● TASK
Give back, word for word, the lines in the listing below from the one holding "- **Par endpoint**" down to the one holding "#### RG-TMP-001 : Gestion", both ends included.

◆ ◆ ◆

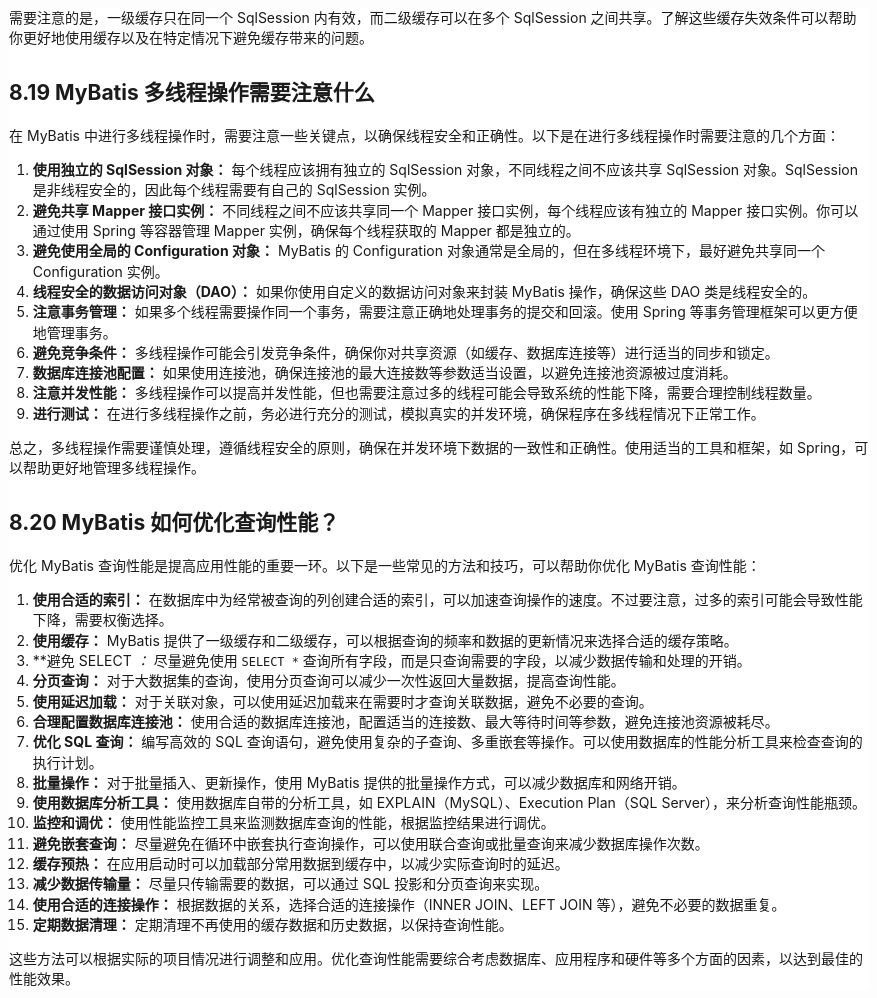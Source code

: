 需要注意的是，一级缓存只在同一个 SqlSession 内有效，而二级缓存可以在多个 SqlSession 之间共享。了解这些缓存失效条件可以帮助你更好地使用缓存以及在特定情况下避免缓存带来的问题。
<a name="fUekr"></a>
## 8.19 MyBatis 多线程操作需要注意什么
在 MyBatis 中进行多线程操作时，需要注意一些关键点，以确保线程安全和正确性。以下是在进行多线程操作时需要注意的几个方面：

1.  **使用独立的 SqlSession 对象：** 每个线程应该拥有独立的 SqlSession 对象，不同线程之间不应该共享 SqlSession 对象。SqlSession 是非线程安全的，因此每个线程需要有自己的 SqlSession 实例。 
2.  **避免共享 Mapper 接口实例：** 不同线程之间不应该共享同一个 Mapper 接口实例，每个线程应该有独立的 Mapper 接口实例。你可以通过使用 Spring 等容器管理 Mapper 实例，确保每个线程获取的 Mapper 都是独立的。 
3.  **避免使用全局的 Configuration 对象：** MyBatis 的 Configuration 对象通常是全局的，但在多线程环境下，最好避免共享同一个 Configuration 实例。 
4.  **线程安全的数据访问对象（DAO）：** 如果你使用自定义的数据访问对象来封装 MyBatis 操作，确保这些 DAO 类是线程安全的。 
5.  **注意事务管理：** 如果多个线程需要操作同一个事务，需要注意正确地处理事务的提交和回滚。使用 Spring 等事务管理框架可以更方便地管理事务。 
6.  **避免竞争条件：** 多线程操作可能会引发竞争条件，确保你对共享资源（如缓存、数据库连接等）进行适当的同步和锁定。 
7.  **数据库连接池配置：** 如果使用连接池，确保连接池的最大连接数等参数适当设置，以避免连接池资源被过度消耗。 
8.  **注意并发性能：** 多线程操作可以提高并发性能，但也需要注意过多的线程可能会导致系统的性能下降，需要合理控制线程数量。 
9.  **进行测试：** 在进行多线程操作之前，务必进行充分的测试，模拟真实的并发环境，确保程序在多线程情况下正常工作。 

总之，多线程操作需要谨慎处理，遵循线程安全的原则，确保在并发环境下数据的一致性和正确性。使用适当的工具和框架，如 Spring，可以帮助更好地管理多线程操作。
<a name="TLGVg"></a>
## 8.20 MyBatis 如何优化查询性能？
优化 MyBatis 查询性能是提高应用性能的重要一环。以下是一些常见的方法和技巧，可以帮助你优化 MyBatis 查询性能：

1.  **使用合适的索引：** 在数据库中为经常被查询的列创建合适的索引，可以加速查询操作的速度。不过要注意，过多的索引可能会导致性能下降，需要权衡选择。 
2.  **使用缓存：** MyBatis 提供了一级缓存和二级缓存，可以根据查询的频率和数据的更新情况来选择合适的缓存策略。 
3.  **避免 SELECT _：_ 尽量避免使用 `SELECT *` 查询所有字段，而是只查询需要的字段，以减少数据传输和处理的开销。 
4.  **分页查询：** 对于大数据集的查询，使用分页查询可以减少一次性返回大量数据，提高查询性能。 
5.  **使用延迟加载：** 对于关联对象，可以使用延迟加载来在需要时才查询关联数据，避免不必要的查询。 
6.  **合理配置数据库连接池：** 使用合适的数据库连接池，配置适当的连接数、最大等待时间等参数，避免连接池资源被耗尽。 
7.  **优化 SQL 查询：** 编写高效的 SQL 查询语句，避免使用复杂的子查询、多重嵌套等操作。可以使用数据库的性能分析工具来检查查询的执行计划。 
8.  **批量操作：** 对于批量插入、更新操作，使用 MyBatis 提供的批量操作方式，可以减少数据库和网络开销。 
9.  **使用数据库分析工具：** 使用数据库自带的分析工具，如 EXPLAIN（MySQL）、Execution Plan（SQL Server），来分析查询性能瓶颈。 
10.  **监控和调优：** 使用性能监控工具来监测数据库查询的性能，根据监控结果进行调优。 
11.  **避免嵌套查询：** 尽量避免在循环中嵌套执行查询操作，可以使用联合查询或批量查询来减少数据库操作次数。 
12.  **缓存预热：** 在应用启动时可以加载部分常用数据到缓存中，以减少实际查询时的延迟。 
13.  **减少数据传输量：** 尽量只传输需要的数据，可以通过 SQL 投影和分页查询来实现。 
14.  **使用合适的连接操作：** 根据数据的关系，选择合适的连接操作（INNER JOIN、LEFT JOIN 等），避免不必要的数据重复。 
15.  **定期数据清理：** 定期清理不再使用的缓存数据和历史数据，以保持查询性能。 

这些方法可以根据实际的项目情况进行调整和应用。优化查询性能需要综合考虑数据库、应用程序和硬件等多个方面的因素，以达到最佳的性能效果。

◆ ◆ ◆

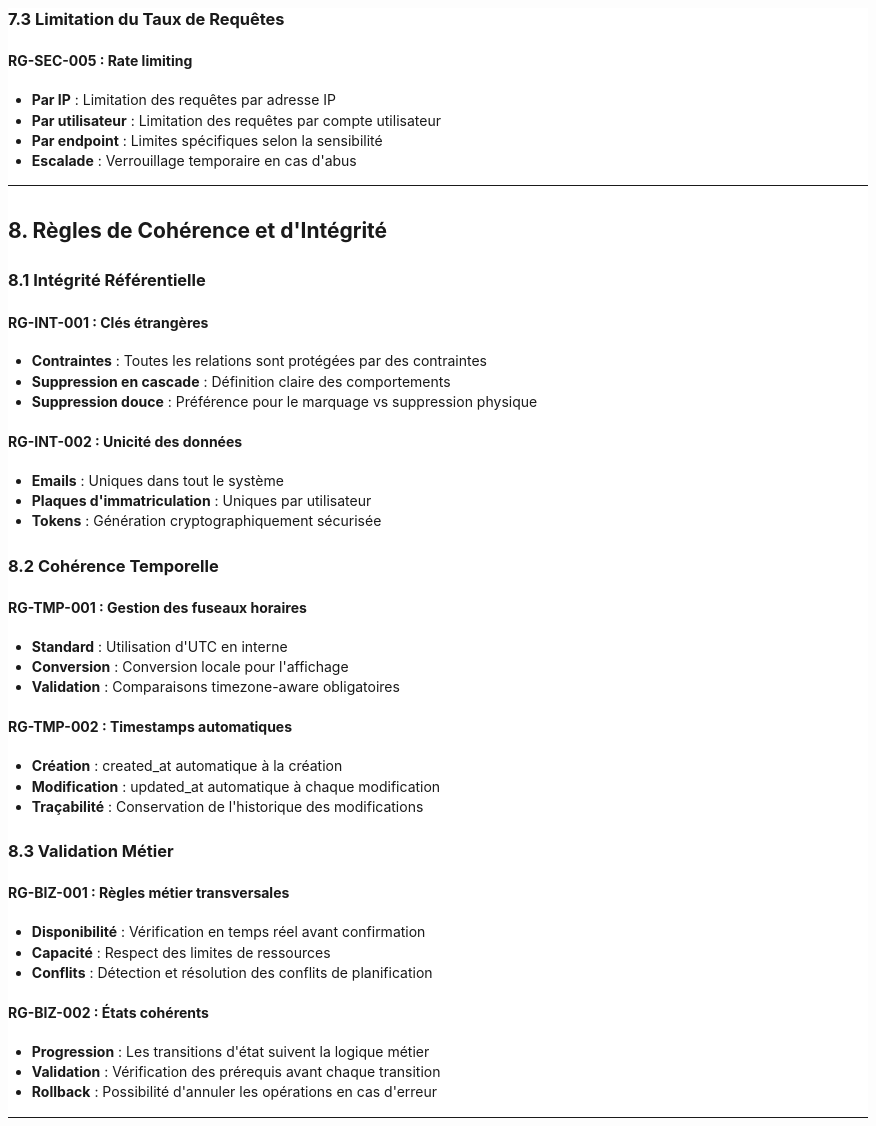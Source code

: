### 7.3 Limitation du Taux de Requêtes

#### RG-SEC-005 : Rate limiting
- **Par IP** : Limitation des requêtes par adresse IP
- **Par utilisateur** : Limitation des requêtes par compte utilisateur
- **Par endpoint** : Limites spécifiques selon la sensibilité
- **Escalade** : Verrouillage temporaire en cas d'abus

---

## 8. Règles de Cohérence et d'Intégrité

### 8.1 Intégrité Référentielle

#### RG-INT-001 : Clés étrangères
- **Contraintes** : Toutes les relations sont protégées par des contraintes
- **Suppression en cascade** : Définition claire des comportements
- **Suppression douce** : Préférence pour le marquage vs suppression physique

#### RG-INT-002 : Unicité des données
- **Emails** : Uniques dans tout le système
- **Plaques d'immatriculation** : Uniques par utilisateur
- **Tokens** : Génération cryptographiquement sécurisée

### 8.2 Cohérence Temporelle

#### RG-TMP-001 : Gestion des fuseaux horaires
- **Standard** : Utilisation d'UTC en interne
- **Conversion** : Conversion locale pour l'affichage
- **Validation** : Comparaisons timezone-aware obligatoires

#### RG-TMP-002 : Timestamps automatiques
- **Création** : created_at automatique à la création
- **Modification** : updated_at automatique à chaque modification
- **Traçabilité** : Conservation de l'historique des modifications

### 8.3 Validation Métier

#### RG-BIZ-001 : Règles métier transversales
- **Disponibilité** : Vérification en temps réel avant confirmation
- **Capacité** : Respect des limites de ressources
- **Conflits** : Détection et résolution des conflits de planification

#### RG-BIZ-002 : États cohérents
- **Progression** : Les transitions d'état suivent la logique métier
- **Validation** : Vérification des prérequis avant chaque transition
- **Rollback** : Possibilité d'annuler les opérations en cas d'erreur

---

◆ ◆ ◆

● ANSWER TO THE PROBLEM
- **Par endpoint** : Limites spécifiques selon la sensibilité
- **Escalade** : Verrouillage temporaire en cas d'abus

---

## 8. Règles de Cohérence et d'Intégrité

### 8.1 Intégrité Référentielle

#### RG-INT-001 : Clés étrangères
- **Contraintes** : Toutes les relations sont protégées par des contraintes
- **Suppression en cascade** : Définition claire des comportements
- **Suppression douce** : Préférence pour le marquage vs suppression physique

#### RG-INT-002 : Unicité des données
- **Emails** : Uniques dans tout le système
- **Plaques d'immatriculation** : Uniques par utilisateur
- **Tokens** : Génération cryptographiquement sécurisée

### 8.2 Cohérence Temporelle

#### RG-TMP-001 : Gestion des fuseaux horaires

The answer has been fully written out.